Still. All. MSDOS. No consideration for multitasking or virtual memory (someone added that to PDOS, disappeared, and then I had to spend a lot of time disabling it so that I could actually understand and debug PDOS again).
Basically that's it really. I wanted to design MSDOS "properly". Basically - if MSDOS had been written in C instead of assembler, would it have been running everywhere, including the 80386 circa 1987-ish, and the mainframe circa 1985-ish? I doubt any of the above is in any book, but I haven't attempted to search. There was also a lot of confusion as to why ANSI had standardized ANSI output but not input, but I eventually found that it was MSDOS that was responsible for that. And Windows until Windows 10 (and even then they expect you to put non-standard time-sensitive code into your application programs instead of sending two ESC for an ESC key, plus backspace deletes an entire line instead of a character). And MVS to this day unless you count Unix as MVS.

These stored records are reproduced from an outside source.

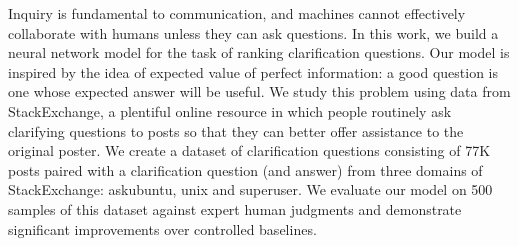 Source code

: Inquiry is fundamental to communication, and machines cannot effectively collaborate with humans unless they can ask questions. In this work, we build a neural network model for the task of ranking clarification questions. Our model is inspired by the idea of expected value of perfect information: a good question is one whose expected answer will be useful. We study this problem using data from StackExchange, a plentiful online resource in which people routinely ask clarifying questions to posts so that they can better offer assistance to the original poster. We create a dataset of clarification questions consisting of 77K posts paired with a clarification question (and answer) from three domains of StackExchange: askubuntu, unix and superuser. We evaluate our model on 500 samples of this dataset against expert human judgments and demonstrate significant improvements over controlled baselines.
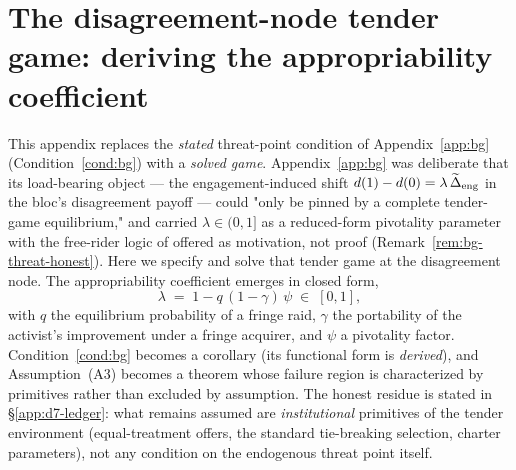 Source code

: 
\providecommand{\Gbar}{\overline{G}}
\makeatletter
{}
\makeatother

\section{The disagreement-node tender game: deriving the appropriability coefficient}
\label{app:d7}

This appendix replaces the \emph{stated} threat-point condition of Appendix~\ref{app:bg} (Condition~\ref{cond:bg}) with a \emph{solved game}. Appendix~\ref{app:bg} was deliberate that its load-bearing object --- the engagement-induced shift $d(1)-d(0)=\lambda\,\Dtil_{\mathrm{eng}}$ in the bloc's disagreement payoff --- could "only be pinned by a complete tender-game equilibrium," and carried $\lambda\in(0,1]$ as a reduced-form pivotality parameter with the free-rider logic of \citet{GrossmanHart1980} offered as motivation, not proof (Remark~\ref{rem:bg-threat-honest}). Here we specify and solve that tender game at the disagreement node. The appropriability coefficient emerges in closed form,
\[
\lambda \;=\; 1-q\,(1-\gamma)\,\psi \;\in\;[0,1],
\]
with $q$ the equilibrium probability of a fringe raid, $\gamma$ the portability of the activist's improvement under a fringe acquirer, and $\psi$ a pivotality factor. Condition~\ref{cond:bg} becomes a corollary (its functional form is \emph{derived}), and Assumption~\textup{(A3)} becomes a theorem whose failure region is characterized by primitives rather than excluded by assumption. The honest residue is stated in \S\ref{app:d7-ledger}: what remains assumed are \emph{institutional} primitives of the tender environment (equal-treatment offers, the standard tie-breaking selection, charter parameters), not any condition on the endogenous threat point itself.

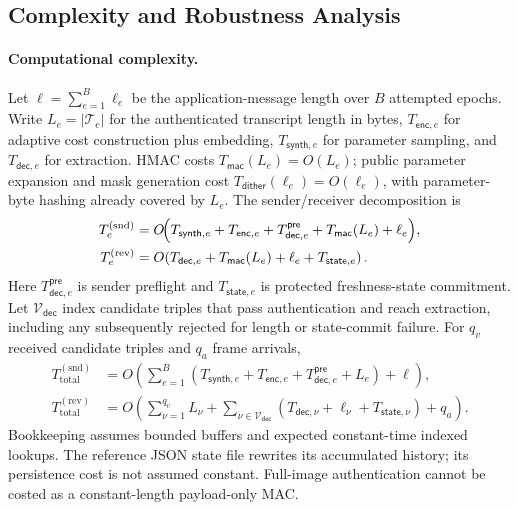 \documentclass[pdflatex,sn-mathphys-num]{sn-jnl}%
\theoremstyle{definition}
\theoremstyle{game}
\theoremstyle{thmstyleone}%
\theoremstyle{thmstyletwo}%
\theoremstyle{thmstylethree}%
\begin{document}
\subsection{Complexity and Robustness Analysis}\label{subsec:complexity-robustness}
\paragraph{Computational complexity.}
Let $\ell=\sum_{e=1}^{B}\ell_e$ be the application-message length over
$B$ attempted epochs. Write $L_e=|\mathcal T_e|$ for the authenticated
transcript length in bytes, $T_{\mathsf{enc},e}$ for adaptive cost construction
plus embedding, $T_{\mathsf{synth},e}$ for parameter sampling, and
$T_{\mathsf{dec},e}$ for extraction. HMAC costs
$T_{\mathsf{mac}}(L_e)=O(L_e)$; public parameter expansion and mask generation
cost $T_{\mathsf{dither}}(\ell_e)=O(\ell_e)$, with parameter-byte hashing
already covered by $L_e$. The sender/receiver decomposition is
\begin{align*}
T^{(\mathrm{snd})}_e
 &=O\!\Bigl(T_{\mathsf{synth},e}+T_{\mathsf{enc},e}+T_{\mathsf{dec},e}^{\mathsf{pre}}
 +T_{\mathsf{mac}}(L_e)+\ell_e\Bigr),\\
T^{(\mathrm{rev})}_e
 &=O\!\left(T_{\mathsf{dec},e}+T_{\mathsf{mac}}(L_e)
 +\ell_e+T_{\mathsf{state},e}\right).
\end{align*}
Here $T_{\mathsf{dec},e}^{\mathsf{pre}}$ is sender preflight and
$T_{\mathsf{state},e}$ is protected freshness-state commitment. Let $\mathcal V_{\mathsf{dec}}$ index candidate triples that pass
authentication and reach extraction, including any subsequently rejected
for length or state-commit failure. For $q_v$ received candidate triples
and $q_a$ frame arrivals,
\begin{align*}
T^{(\mathrm{snd})}_{\mathrm{total}}
 &=O\!\left(\sum_{e=1}^{B}
 (T_{\mathsf{synth},e}+T_{\mathsf{enc},e}+T_{\mathsf{dec},e}^{\mathsf{pre}}+L_e)+\ell\right),\\
T^{(\mathrm{rev})}_{\mathrm{total}}
 &=O\!\left(\sum_{\nu=1}^{q_v}L_\nu+
 \sum_{\nu\in\mathcal V_{\mathsf{dec}}}
 (T_{\mathsf{dec},\nu}+\ell_\nu+T_{\mathsf{state},\nu})+q_a\right).
\end{align*}
Bookkeeping assumes bounded buffers and expected constant-time indexed
lookups. The reference JSON state file rewrites its accumulated history;
its persistence cost is not assumed constant. Full-image authentication
cannot be costed as a constant-length payload-only MAC.
\end{document}
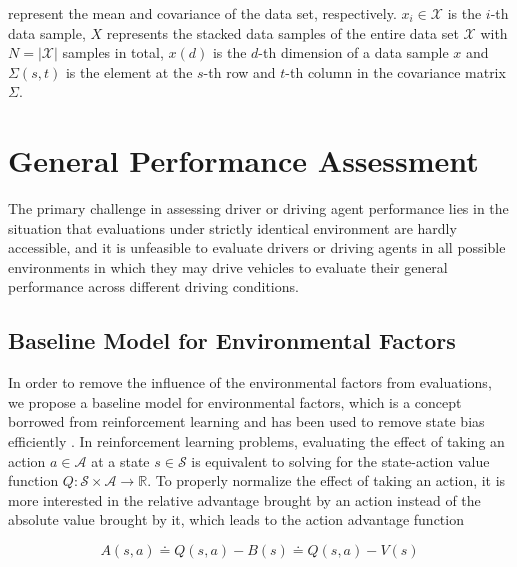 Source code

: \documentclass{article}
\begin{document}
represent the mean and covariance of the data set, respectively. $ x_{i} \in \mathcal{X} $ is the $i$-th data sample, $ X $ represents the stacked data samples of the entire data set $ \mathcal{X} $ with $ N = |\mathcal{X}| $ samples in total, $ x(d) $ is the $d$-th dimension of a data sample $ x $ and $ \Sigma(s,t) $ is the element at the $s$-th row and $t$-th column in the covariance matrix $ \Sigma $.


\section{General Performance Assessment}\label{sec:general_performance_assessment}


The primary challenge in assessing driver or driving agent performance lies in the situation that evaluations under strictly identical environment are hardly accessible, and it is unfeasible to evaluate drivers or driving agents in all possible environments in which they may drive vehicles to evaluate their general performance across different driving conditions.


\subsection{Baseline Model for Environmental Factors}\label{sec:baseline_model}

In order to remove the influence of the environmental factors from evaluations, we propose a baseline model for environmental factors, which is a concept borrowed from reinforcement learning and has been used to remove state bias efficiently \cite{wang2015dueling}. In reinforcement learning problems, evaluating the effect of taking an action $ a \in \mathcal{A} $ at a state $ s \in \mathcal{S} $ is equivalent to solving for the state-action value function $ Q: \mathcal{S} \times \mathcal{A} \rightarrow \mathbb{R} $. To properly normalize the effect of taking an action, it is more interested in the relative advantage brought by an action instead of the absolute value brought by it, which leads to the action advantage function

\[
A(s, a) \doteq Q(s, a) - B(s) \doteq Q(s, a) - V(s)
\]
\end{document}
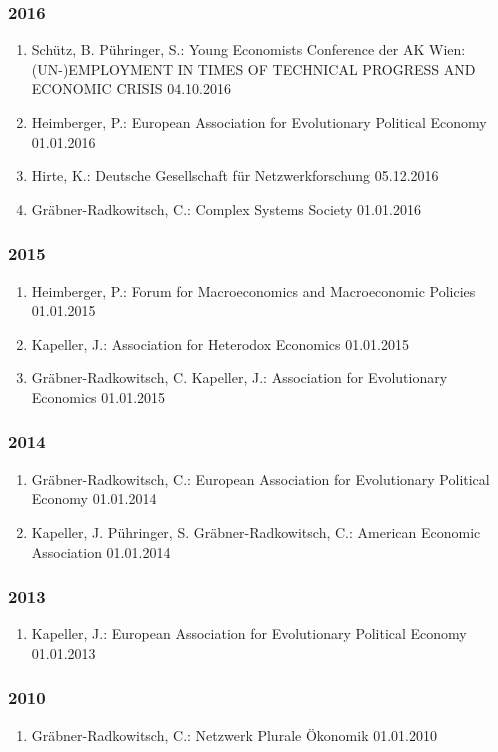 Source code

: \subsubsection*{2016}
\begin{enumerate}
	\item Schütz, B. Pühringer, S.: Young Economists Conference der AK Wien: (UN-)EMPLOYMENT IN TIMES OF TECHNICAL PROGRESS AND ECONOMIC CRISIS 04.10.2016
	\item Heimberger, P.: European Association for Evolutionary Political Economy 01.01.2016
	\item Hirte, K.: Deutsche Gesellschaft für Netzwerkforschung 05.12.2016
	\item Gräbner-Radkowitsch, C.: Complex Systems Society 01.01.2016
\end{enumerate}
\subsubsection*{2015}
\begin{enumerate}
	\item Heimberger, P.: Forum for Macroeconomics and Macroeconomic Policies 01.01.2015
	\item Kapeller, J.: Association for Heterodox Economics 01.01.2015
	\item Gräbner-Radkowitsch, C. Kapeller, J.: Association for Evolutionary Economics 01.01.2015
\end{enumerate}
\subsubsection*{2014}
\begin{enumerate}
	\item Gräbner-Radkowitsch, C.: European Association for Evolutionary Political Economy 01.01.2014
	\item Kapeller, J. Pühringer, S. Gräbner-Radkowitsch, C.: American Economic Association 01.01.2014
\end{enumerate}
\subsubsection*{2013}
\begin{enumerate}
	\item Kapeller, J.: European Association for Evolutionary Political Economy 01.01.2013
\end{enumerate}
\subsubsection*{2010}
\begin{enumerate}
	\item Gräbner-Radkowitsch, C.: Netzwerk Plurale Ökonomik 01.01.2010
\end{enumerate}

Oh, also I didn't know what a "monitor" was until recently (like 2 years), nor INT 1 and 3, and they were only implemented some weeks ago so that I could start debugging things at the assembler level as required (which it was indeed required). If you rely on an external GUI debugger instead of your own OS on real hardware, that's not really developing an OS - even MSDOS. You haven't proven that your OS can be debugged with your OS.
But you certainly highlight the difficulties of making a project more than a one-man effort. If you could take the time to read just one book you might appreciate The Mythical Man-Month: Essays on Software Engineering.
Ok, thanks. I did buy (1 year ago or something) and start reading the SubC book, basically out of desperation as it was the last missing piece of UC386, but I didn't finish it. And actually I did manage to find someone who was willing to modify SubC for fixed, reasonable cost, but it was a year-long process, and progress was made, but not enough. I'm not good with books. I prefer learning in forums such as this.